I didn't. When zongzi became a kind of instant food,
it lost its appeal to me.
Despite the vast array of new flavors of 'zongzi'
available today, like expensive abalone and sea cucumber stuffed into them in
replacement of the traditional pork stuffing, I' m sorry to say, compared with
what zongzi was in my memory, it has become something tasteless today.
Due to rapid economic growth, the snack of glutinous
rice dumplings wrapped in bamboo leaves that we used to eat only once a year
during the Duanwu Festival, also known as Dragon Boat Festival, can now be
bought at any supermarket, anytime of the year. We don't have to wait 12 months
to eat another zongzi.
This year, even US-based coffee chain Starbucks
joined the team of zongzi providers, not to mention those traditional zongzi
sellers including local restaurants and retail giants like Wal-mart and Hualian.
All of them compete fiercely for larger market shares.
Faced with a barrage of zongzi and intense
promotions, consumers are bored.
The food which once required a few days of
preparation now requires no more than 10 minutes for reheating.
Five or six years ago, most Chinese families made
zongzi themselves at home. Mothers bought bamboo leaves, glutinous rice, pork or
jujubes as ingredients of zongzi. Before wrapping, they had to soak rice and
leaves in water overnight, which is the secret to making successful zongzi.
After zongzi were tied up into pyramid-shaped dumplings, they would be boiled in
water for two or three hours.
Making zongzi is in fact not an easy job, because it
requires much time. However, people nowadays, particularly people living in
cities, just want to skip all of that and rely on supermarkets to supply their
yearly zongzi. For this reason, their children never had a chance to experience
the anticipation of waiting to eat zongzi. They don't need to eagerly ask mums
hundreds of times "Is zongzi done yet?"
When people enjoy the convenience of modern cooking
and food preservation technology, they lose both the joy of waiting for
something special and the unique flavor of homemade zongzi.
When consumers are tired of those standardized food
products including quick-frozen zongzi offered by supermarkets or chain
restaurants, they start their long journey looking for something different.
Knowing this change will help us better understand why restaurants dubbed
"si-fang-cai", literally private home cuisine are so popular in China's big
cities.
It's ironic that so many people abandon food DIY
traditions just for the sake of convenience and then spend instead large amounts
of money and time looking for restaurant substitutes of homemade dishes.

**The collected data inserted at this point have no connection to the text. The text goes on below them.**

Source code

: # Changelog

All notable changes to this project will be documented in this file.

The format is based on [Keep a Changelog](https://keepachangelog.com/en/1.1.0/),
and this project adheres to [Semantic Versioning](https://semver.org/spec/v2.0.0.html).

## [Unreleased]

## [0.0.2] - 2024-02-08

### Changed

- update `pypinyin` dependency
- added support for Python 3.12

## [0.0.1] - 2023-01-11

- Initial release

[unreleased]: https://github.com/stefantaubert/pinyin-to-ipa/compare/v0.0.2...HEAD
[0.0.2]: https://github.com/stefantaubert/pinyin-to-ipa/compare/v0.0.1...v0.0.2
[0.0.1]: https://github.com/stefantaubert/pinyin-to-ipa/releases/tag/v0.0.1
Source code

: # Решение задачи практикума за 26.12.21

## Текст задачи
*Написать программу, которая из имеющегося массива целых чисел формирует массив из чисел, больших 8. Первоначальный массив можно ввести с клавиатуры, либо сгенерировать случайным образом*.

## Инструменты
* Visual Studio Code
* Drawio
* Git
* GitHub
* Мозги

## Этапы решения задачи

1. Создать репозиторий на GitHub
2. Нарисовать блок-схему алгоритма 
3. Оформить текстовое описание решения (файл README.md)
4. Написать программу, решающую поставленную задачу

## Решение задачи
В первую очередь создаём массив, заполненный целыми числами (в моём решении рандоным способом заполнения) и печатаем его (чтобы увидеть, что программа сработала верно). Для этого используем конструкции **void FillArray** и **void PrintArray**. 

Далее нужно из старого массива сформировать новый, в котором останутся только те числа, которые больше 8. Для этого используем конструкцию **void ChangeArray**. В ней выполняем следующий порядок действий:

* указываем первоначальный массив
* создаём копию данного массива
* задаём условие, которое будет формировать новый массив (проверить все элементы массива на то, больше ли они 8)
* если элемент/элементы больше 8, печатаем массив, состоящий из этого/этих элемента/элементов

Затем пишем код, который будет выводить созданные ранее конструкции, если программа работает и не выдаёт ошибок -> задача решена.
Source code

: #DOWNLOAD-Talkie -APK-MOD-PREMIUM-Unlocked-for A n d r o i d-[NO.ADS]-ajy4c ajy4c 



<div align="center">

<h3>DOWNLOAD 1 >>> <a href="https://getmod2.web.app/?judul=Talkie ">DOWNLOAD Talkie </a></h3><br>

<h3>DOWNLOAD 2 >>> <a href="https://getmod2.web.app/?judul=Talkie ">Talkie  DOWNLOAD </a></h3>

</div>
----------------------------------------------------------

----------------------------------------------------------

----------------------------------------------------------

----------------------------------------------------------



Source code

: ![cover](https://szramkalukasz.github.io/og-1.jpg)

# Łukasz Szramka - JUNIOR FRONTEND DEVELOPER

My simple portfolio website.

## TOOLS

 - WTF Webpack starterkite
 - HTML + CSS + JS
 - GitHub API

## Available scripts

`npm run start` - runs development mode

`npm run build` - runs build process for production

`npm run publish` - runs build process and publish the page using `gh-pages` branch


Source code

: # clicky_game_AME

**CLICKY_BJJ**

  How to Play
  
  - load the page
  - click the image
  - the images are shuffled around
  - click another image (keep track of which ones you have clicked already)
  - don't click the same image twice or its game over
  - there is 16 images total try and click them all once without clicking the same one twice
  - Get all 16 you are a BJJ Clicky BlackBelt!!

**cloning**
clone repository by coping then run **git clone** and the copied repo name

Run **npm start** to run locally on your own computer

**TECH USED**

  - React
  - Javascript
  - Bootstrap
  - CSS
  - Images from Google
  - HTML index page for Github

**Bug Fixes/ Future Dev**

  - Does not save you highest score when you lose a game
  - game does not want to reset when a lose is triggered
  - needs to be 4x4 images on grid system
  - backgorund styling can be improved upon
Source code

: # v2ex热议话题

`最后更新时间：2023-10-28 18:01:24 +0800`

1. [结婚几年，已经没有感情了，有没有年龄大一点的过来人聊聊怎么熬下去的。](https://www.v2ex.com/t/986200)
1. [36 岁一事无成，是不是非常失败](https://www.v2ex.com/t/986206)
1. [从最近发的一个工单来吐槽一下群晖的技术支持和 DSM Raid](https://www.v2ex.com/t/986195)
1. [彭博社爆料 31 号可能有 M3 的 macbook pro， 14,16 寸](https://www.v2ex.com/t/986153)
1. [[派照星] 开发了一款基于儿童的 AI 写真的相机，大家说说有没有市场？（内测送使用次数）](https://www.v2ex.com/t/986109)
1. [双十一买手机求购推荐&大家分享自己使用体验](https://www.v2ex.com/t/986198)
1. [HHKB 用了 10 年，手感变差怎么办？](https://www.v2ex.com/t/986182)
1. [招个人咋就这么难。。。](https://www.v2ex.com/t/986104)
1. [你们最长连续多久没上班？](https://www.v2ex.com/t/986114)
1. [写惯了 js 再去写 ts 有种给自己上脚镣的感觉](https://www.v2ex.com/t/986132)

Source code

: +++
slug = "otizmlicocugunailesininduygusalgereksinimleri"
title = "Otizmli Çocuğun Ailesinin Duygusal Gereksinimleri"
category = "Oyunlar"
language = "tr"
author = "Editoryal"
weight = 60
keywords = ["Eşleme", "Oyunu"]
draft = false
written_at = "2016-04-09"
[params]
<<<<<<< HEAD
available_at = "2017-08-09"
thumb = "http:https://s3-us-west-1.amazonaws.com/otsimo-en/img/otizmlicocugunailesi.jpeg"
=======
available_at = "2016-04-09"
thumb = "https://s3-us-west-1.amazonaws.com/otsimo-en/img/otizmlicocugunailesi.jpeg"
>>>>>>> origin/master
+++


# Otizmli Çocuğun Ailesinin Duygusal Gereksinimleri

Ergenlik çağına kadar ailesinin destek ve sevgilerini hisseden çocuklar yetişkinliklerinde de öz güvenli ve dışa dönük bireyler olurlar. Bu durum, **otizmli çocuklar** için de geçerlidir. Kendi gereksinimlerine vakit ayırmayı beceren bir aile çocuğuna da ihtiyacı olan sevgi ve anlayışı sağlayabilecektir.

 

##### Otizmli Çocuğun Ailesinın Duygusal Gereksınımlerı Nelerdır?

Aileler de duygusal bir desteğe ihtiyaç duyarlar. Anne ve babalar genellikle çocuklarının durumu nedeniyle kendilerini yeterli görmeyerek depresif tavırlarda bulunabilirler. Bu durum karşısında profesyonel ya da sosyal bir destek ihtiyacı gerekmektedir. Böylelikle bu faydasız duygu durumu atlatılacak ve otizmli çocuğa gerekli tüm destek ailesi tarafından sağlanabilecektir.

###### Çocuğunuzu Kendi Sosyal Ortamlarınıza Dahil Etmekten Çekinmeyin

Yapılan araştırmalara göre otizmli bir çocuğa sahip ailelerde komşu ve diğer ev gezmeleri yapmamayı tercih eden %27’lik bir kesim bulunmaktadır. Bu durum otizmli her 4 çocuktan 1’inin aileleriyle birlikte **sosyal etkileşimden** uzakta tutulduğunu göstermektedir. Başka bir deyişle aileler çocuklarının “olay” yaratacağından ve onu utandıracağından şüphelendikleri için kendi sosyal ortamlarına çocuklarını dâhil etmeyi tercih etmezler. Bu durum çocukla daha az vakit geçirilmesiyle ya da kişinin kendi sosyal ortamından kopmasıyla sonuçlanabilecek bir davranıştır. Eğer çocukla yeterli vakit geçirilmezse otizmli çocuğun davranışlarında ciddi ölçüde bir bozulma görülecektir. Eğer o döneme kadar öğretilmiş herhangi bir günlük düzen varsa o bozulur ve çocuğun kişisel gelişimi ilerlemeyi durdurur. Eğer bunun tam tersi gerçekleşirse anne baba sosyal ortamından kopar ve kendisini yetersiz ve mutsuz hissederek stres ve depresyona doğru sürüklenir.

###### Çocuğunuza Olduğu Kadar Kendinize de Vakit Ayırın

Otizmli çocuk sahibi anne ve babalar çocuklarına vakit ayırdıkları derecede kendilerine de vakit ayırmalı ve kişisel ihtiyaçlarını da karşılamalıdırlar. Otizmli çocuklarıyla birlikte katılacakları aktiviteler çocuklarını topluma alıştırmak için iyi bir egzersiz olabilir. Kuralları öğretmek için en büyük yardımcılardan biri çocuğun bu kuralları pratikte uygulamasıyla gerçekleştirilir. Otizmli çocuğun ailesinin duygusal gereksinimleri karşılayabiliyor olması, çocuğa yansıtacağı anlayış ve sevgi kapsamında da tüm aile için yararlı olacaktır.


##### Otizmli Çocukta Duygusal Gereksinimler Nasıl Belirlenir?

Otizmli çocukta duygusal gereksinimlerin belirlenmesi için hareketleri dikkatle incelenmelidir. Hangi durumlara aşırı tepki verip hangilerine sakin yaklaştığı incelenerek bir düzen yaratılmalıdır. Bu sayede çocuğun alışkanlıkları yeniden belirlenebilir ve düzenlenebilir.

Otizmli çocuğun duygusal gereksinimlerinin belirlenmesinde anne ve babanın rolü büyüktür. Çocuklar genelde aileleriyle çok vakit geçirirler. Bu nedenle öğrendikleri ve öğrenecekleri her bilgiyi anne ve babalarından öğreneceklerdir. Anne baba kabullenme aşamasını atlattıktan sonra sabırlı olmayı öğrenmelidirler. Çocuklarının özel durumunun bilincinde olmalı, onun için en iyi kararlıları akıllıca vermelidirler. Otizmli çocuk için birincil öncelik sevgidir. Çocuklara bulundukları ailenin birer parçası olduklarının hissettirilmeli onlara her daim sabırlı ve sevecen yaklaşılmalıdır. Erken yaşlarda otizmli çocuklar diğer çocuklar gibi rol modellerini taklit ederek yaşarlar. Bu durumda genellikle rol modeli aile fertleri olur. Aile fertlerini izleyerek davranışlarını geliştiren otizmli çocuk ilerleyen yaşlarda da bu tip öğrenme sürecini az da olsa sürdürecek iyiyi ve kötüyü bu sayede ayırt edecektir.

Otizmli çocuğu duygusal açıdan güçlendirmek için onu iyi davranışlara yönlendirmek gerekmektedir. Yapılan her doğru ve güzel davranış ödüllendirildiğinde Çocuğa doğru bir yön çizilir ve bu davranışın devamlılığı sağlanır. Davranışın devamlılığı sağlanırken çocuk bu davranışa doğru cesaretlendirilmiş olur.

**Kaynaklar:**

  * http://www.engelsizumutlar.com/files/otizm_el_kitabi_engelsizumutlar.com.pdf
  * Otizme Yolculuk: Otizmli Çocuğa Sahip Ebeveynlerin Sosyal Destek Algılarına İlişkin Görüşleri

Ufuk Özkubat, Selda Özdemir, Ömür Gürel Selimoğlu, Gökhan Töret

In my opinion, the best way to get the taste back in
zongzi is to make zongzi with your family members at home. Adding affection and
patience into every zongzi with your own hands will make it an unforgettable
memory for the whole family.
Maybe next year I should return to my hometown on
Duanwu Festival to make zongzi with my mum. That was what I can recall in my
childhood days when I longed for the holiday marked by eating zongzi.